__Exercise description__: Each record below should be reproduced as it is written, with pictures left out entirely.

========

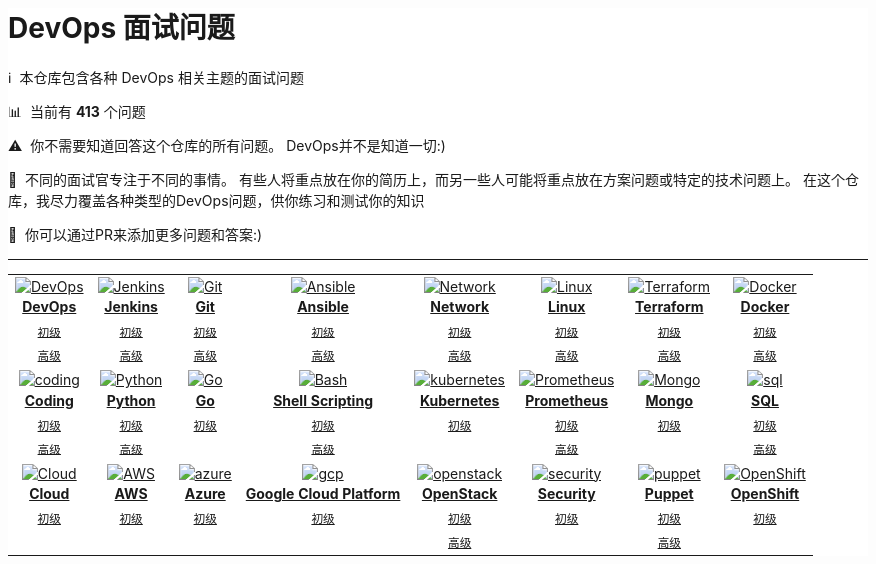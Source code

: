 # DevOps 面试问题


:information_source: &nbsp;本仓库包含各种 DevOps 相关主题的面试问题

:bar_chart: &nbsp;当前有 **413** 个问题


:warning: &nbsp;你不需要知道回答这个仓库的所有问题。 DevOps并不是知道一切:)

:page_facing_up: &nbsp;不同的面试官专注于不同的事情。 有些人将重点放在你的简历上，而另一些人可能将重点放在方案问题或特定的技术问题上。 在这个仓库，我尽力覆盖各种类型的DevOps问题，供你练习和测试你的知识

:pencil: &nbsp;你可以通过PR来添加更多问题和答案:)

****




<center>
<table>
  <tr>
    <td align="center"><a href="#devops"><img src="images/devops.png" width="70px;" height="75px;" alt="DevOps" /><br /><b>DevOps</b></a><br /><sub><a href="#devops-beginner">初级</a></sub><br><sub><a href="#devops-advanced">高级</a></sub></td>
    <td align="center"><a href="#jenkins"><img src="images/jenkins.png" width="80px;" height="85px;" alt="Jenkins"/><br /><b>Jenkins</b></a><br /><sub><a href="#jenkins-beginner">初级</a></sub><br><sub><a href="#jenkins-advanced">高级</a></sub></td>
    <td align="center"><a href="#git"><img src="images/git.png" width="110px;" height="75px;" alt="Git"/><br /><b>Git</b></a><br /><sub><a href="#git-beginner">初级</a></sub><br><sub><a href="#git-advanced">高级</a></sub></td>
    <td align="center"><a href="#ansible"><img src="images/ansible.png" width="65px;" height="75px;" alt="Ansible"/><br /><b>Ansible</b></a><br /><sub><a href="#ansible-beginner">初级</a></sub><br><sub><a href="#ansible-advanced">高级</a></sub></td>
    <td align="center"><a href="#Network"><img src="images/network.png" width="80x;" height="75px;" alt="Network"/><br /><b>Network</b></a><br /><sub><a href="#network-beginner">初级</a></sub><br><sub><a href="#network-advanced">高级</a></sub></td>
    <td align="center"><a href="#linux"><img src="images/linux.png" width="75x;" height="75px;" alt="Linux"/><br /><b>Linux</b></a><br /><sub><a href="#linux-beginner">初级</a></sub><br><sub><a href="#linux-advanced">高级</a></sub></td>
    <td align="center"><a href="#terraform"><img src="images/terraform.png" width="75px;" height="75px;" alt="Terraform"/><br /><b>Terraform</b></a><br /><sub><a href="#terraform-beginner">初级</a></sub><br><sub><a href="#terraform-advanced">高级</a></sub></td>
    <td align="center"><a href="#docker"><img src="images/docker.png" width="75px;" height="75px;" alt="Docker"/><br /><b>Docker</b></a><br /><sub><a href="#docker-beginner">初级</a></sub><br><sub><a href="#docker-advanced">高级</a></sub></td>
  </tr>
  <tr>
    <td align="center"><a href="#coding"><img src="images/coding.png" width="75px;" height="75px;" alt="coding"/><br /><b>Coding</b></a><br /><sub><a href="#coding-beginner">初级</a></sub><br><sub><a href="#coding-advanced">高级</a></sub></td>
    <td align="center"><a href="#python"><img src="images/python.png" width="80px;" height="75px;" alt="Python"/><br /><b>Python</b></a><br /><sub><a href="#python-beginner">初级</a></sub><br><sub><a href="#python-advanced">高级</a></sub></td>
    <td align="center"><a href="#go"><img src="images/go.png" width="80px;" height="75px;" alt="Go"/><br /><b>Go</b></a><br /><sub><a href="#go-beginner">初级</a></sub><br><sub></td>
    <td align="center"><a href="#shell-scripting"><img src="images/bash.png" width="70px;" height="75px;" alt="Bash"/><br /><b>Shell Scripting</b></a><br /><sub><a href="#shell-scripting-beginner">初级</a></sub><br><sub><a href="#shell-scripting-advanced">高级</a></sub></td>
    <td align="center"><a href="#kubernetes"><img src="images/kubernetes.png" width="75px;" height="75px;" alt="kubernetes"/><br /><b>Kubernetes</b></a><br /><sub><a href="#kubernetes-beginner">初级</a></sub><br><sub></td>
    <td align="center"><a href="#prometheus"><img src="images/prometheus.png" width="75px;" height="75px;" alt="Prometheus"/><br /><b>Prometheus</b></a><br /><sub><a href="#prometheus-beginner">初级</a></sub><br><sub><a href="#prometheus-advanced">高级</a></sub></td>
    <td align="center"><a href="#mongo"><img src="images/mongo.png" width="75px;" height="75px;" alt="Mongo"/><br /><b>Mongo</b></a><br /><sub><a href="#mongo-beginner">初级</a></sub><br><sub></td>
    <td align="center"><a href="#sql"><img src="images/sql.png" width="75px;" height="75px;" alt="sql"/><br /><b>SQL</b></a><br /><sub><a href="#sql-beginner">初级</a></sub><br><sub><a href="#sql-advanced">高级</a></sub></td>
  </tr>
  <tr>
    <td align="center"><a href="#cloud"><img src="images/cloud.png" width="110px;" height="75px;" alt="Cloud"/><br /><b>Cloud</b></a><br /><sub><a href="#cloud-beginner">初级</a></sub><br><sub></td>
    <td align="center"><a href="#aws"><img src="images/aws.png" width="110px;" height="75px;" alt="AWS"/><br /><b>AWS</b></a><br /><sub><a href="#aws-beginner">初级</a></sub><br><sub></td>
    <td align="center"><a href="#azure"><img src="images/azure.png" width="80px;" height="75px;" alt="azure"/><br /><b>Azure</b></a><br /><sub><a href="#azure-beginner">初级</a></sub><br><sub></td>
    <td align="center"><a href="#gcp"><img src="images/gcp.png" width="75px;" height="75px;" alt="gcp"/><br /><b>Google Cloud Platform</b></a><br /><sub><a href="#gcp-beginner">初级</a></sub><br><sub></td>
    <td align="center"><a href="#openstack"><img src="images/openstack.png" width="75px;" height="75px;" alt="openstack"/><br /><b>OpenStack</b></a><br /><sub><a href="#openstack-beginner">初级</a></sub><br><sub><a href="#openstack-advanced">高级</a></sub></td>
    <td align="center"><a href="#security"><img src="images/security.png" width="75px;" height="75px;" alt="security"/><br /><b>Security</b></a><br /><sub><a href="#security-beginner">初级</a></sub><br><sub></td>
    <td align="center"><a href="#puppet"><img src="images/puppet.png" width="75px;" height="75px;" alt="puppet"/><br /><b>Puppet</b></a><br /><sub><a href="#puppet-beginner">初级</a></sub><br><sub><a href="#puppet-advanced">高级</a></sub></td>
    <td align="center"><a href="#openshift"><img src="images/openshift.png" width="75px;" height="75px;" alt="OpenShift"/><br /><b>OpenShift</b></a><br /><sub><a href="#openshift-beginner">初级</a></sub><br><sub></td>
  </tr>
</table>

========

__Answer box__:
Source code

: # DevOps 面试问题


:information_source: &nbsp;本仓库包含各种 DevOps 相关主题的面试问题

:bar_chart: &nbsp;当前有 **413** 个问题


:warning: &nbsp;你不需要知道回答这个仓库的所有问题。 DevOps并不是知道一切:)

:page_facing_up: &nbsp;不同的面试官专注于不同的事情。 有些人将重点放在你的简历上，而另一些人可能将重点放在方案问题或特定的技术问题上。 在这个仓库，我尽力覆盖各种类型的DevOps问题，供你练习和测试你的知识

:pencil: &nbsp;你可以通过PR来添加更多问题和答案:)

****




<center>
<table>
  <tr>
    <td align="center"><a href="#devops"><img src="images/devops.png" width="70px;" height="75px;" alt="DevOps" /><br /><b>DevOps</b></a><br /><sub><a href="#devops-beginner">初级</a></sub><br><sub><a href="#devops-advanced">高级</a></sub></td>
    <td align="center"><a href="#jenkins"><img src="images/jenkins.png" width="80px;" height="85px;" alt="Jenkins"/><br /><b>Jenkins</b></a><br /><sub><a href="#jenkins-beginner">初级</a></sub><br><sub><a href="#jenkins-advanced">高级</a></sub></td>
    <td align="center"><a href="#git"><img src="images/git.png" width="110px;" height="75px;" alt="Git"/><br /><b>Git</b></a><br /><sub><a href="#git-beginner">初级</a></sub><br><sub><a href="#git-advanced">高级</a></sub></td>
    <td align="center"><a href="#ansible"><img src="images/ansible.png" width="65px;" height="75px;" alt="Ansible"/><br /><b>Ansible</b></a><br /><sub><a href="#ansible-beginner">初级</a></sub><br><sub><a href="#ansible-advanced">高级</a></sub></td>
    <td align="center"><a href="#Network"><img src="images/network.png" width="80x;" height="75px;" alt="Network"/><br /><b>Network</b></a><br /><sub><a href="#network-beginner">初级</a></sub><br><sub><a href="#network-advanced">高级</a></sub></td>
    <td align="center"><a href="#linux"><img src="images/linux.png" width="75x;" height="75px;" alt="Linux"/><br /><b>Linux</b></a><br /><sub><a href="#linux-beginner">初级</a></sub><br><sub><a href="#linux-advanced">高级</a></sub></td>
    <td align="center"><a href="#terraform"><img src="images/terraform.png" width="75px;" height="75px;" alt="Terraform"/><br /><b>Terraform</b></a><br /><sub><a href="#terraform-beginner">初级</a></sub><br><sub><a href="#terraform-advanced">高级</a></sub></td>
    <td align="center"><a href="#docker"><img src="images/docker.png" width="75px;" height="75px;" alt="Docker"/><br /><b>Docker</b></a><br /><sub><a href="#docker-beginner">初级</a></sub><br><sub><a href="#docker-advanced">高级</a></sub></td>
  </tr>
  <tr>
    <td align="center"><a href="#coding"><img src="images/coding.png" width="75px;" height="75px;" alt="coding"/><br /><b>Coding</b></a><br /><sub><a href="#coding-beginner">初级</a></sub><br><sub><a href="#coding-advanced">高级</a></sub></td>
    <td align="center"><a href="#python"><img src="images/python.png" width="80px;" height="75px;" alt="Python"/><br /><b>Python</b></a><br /><sub><a href="#python-beginner">初级</a></sub><br><sub><a href="#python-advanced">高级</a></sub></td>
    <td align="center"><a href="#go"><img src="images/go.png" width="80px;" height="75px;" alt="Go"/><br /><b>Go</b></a><br /><sub><a href="#go-beginner">初级</a></sub><br><sub></td>
    <td align="center"><a href="#shell-scripting"><img src="images/bash.png" width="70px;" height="75px;" alt="Bash"/><br /><b>Shell Scripting</b></a><br /><sub><a href="#shell-scripting-beginner">初级</a></sub><br><sub><a href="#shell-scripting-advanced">高级</a></sub></td>
    <td align="center"><a href="#kubernetes"><img src="images/kubernetes.png" width="75px;" height="75px;" alt="kubernetes"/><br /><b>Kubernetes</b></a><br /><sub><a href="#kubernetes-beginner">初级</a></sub><br><sub></td>
    <td align="center"><a href="#prometheus"><img src="images/prometheus.png" width="75px;" height="75px;" alt="Prometheus"/><br /><b>Prometheus</b></a><br /><sub><a href="#prometheus-beginner">初级</a></sub><br><sub><a href="#prometheus-advanced">高级</a></sub></td>
    <td align="center"><a href="#mongo"><img src="images/mongo.png" width="75px;" height="75px;" alt="Mongo"/><br /><b>Mongo</b></a><br /><sub><a href="#mongo-beginner">初级</a></sub><br><sub></td>
    <td align="center"><a href="#sql"><img src="images/sql.png" width="75px;" height="75px;" alt="sql"/><br /><b>SQL</b></a><br /><sub><a href="#sql-beginner">初级</a></sub><br><sub><a href="#sql-advanced">高级</a></sub></td>
  </tr>
  <tr>
    <td align="center"><a href="#cloud"><img src="images/cloud.png" width="110px;" height="75px;" alt="Cloud"/><br /><b>Cloud</b></a><br /><sub><a href="#cloud-beginner">初级</a></sub><br><sub></td>
    <td align="center"><a href="#aws"><img src="images/aws.png" width="110px;" height="75px;" alt="AWS"/><br /><b>AWS</b></a><br /><sub><a href="#aws-beginner">初级</a></sub><br><sub></td>
    <td align="center"><a href="#azure"><img src="images/azure.png" width="80px;" height="75px;" alt="azure"/><br /><b>Azure</b></a><br /><sub><a href="#azure-beginner">初级</a></sub><br><sub></td>
    <td align="center"><a href="#gcp"><img src="images/gcp.png" width="75px;" height="75px;" alt="gcp"/><br /><b>Google Cloud Platform</b></a><br /><sub><a href="#gcp-beginner">初级</a></sub><br><sub></td>
    <td align="center"><a href="#openstack"><img src="images/openstack.png" width="75px;" height="75px;" alt="openstack"/><br /><b>OpenStack</b></a><br /><sub><a href="#openstack-beginner">初级</a></sub><br><sub><a href="#openstack-advanced">高级</a></sub></td>
    <td align="center"><a href="#security"><img src="images/security.png" width="75px;" height="75px;" alt="security"/><br /><b>Security</b></a><br /><sub><a href="#security-beginner">初级</a></sub><br><sub></td>
    <td align="center"><a href="#puppet"><img src="images/puppet.png" width="75px;" height="75px;" alt="puppet"/><br /><b>Puppet</b></a><br /><sub><a href="#puppet-beginner">初级</a></sub><br><sub><a href="#puppet-advanced">高级</a></sub></td>
    <td align="center"><a href="#openshift"><img src="images/openshift.png" width="75px;" height="75px;" alt="OpenShift"/><br /><b>OpenShift</b></a><br /><sub><a href="#openshift-beginner">初级</a></sub><br><sub></td>
  </tr>
</table>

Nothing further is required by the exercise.